Review Comment:
This paper presents a dataset about Web APIs, which has been generated from the directory website ProgrammableWeb.com by screen-scraping, and furthermore interlinked with a few existing linked datasets. Like its previous revisions, the paper …
* clearly motivates the need for such a dataset,
* explains the data source reasonably well,
* explains the ontology, which has been designed for this purpose, very well,
* explains the URI naming scheme and some statistics about the dataset,
* covers the interlinking, and
* presents as many as five (5) use cases, whose practical relevance is pointed out clearly.
The latest revision features the following main enhancements w.r.t. the criteria for dataset papers:
* Regarding the quality and stability of the dataset, it now provides additional information about the process of generating the dataset (Section 4.2) and is more explicit w.r.t. the quality criteria assessed (Section 6.1).

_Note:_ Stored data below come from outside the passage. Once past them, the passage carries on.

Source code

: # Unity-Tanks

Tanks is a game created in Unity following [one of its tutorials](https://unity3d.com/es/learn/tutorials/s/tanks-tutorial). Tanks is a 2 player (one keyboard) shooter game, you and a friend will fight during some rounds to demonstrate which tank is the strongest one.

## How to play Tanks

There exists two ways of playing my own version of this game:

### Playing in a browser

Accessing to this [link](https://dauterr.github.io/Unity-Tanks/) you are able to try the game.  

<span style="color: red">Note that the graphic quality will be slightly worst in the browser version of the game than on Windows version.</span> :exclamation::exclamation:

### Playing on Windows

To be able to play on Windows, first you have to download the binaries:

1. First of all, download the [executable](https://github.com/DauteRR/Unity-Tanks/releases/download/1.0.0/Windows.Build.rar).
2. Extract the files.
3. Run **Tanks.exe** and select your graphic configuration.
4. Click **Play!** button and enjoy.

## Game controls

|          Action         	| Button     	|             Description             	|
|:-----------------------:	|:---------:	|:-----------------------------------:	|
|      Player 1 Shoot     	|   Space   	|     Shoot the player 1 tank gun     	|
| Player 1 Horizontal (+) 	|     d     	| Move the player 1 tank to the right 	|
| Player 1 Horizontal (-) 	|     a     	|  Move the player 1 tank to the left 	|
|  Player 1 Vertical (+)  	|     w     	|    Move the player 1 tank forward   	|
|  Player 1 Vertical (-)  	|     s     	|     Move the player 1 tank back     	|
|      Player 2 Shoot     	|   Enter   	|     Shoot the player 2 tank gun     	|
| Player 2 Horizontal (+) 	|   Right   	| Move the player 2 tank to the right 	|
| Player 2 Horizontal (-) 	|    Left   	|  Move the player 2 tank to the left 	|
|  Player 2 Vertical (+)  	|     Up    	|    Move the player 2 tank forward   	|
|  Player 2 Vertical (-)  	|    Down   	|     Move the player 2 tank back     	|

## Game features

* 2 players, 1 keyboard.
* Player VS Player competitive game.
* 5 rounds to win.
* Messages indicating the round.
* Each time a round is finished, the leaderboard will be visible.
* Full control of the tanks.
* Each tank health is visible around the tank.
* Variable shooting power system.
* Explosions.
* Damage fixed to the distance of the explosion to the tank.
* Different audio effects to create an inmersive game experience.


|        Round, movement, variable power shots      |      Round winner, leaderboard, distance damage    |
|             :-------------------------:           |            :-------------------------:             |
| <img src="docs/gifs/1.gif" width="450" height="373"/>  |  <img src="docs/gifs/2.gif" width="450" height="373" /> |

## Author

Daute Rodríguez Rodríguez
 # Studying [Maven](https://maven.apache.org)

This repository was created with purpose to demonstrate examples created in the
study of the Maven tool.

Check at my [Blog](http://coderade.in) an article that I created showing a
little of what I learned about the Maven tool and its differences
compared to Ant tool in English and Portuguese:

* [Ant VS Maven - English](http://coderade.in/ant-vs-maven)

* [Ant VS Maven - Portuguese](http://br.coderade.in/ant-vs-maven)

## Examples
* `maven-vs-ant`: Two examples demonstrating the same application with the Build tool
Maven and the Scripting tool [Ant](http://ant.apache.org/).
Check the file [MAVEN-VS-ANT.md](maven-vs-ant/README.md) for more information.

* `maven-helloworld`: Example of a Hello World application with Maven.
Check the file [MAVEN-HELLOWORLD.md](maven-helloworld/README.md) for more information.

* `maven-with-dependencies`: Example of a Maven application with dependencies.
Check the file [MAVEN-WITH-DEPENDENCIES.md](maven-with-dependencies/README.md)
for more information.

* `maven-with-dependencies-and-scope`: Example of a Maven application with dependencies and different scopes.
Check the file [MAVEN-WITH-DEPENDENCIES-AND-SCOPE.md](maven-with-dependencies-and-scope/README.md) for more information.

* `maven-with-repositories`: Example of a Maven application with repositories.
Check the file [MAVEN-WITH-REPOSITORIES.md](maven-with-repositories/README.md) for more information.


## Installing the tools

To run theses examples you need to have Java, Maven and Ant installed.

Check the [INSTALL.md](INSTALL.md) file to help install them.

* Regarding the usefulness of the dataset, the observations from the user survey are now explained in slightly more detail (Section 7.2).
* Clarity and completeness of the descriptions: this has generally improved.
I recommend acceptance; however, the authors should take care to update all figures on interlinking. Not only is the number of out-links likely to grow during the subsequent maintenance of the dataset, but on top of the in-links received from DBpedia in October 2015, I would also expect more in-links to be created.
The two _minor_ concerns from my previous review were actually not fully addressed in this revision. Let me re-state them, trusting that you will address them in the final version.
* section 7.1 "use cases": I wonder whether the queries that use prov:generatedAtTime make sense. If ProgrammableWeb does not record the history of versions of an API/mashup, then this probably effectively has the semantics of "last updated on ". Also, your ontology does not cover version histories. I would appreciate a brief discussion of these aspects (2–3 sentences).
* section 7.2 "survey": My question about whether your survey participants had used ProgrammableWeb is now answered, but the following issue has not yet been addressed: some more information on the background of the users would be helpful, i.e. being more specific than "all of the participants […] have searched or used an API, while 19 […] also provide an API". E.g. in what _ways_ are they using APIs, and in what situations of their work do they consider your dataset helpful. (The distinction between the perspectives of consumer vs. provider is already a good step into this direction!)
There are also a few places in which the grammar still needs fixing; e.g. in Section 7.2. "<*> majority of the participants" (missing article; see http://ell.stackexchange.com/questions/38244/what-is-the-difference-in-m... as a guide on whether to choose "a" or "the"). Another example of a sentence with poor _style_ is in Section 8.2: "A currently ongoing effort (up to this point rephrasing will help) is on integration of the (up to here, rephrase once more) […]".
In the references, there is a UTF-8 encoding problem in [10], and the metadata for [11] is not up to date; use the following:
@article{Zaveri2012:LODQ,
author = {Zaveri, Amrapali and Rula, Anisa and Maurino, Andrea and Pietrobon, Ricardo and Lehmann, Jens and Auer, S{\"o}ren},
journal = {Semantic Web Journal},
Number = 1,
title = {Quality Assessment for Linked Data},
url = {http://www.semantic-web-journal.net/content/quality-assessment-linked-da...},
volume = 7,
pages = {63--93},
year = {2016},
}
|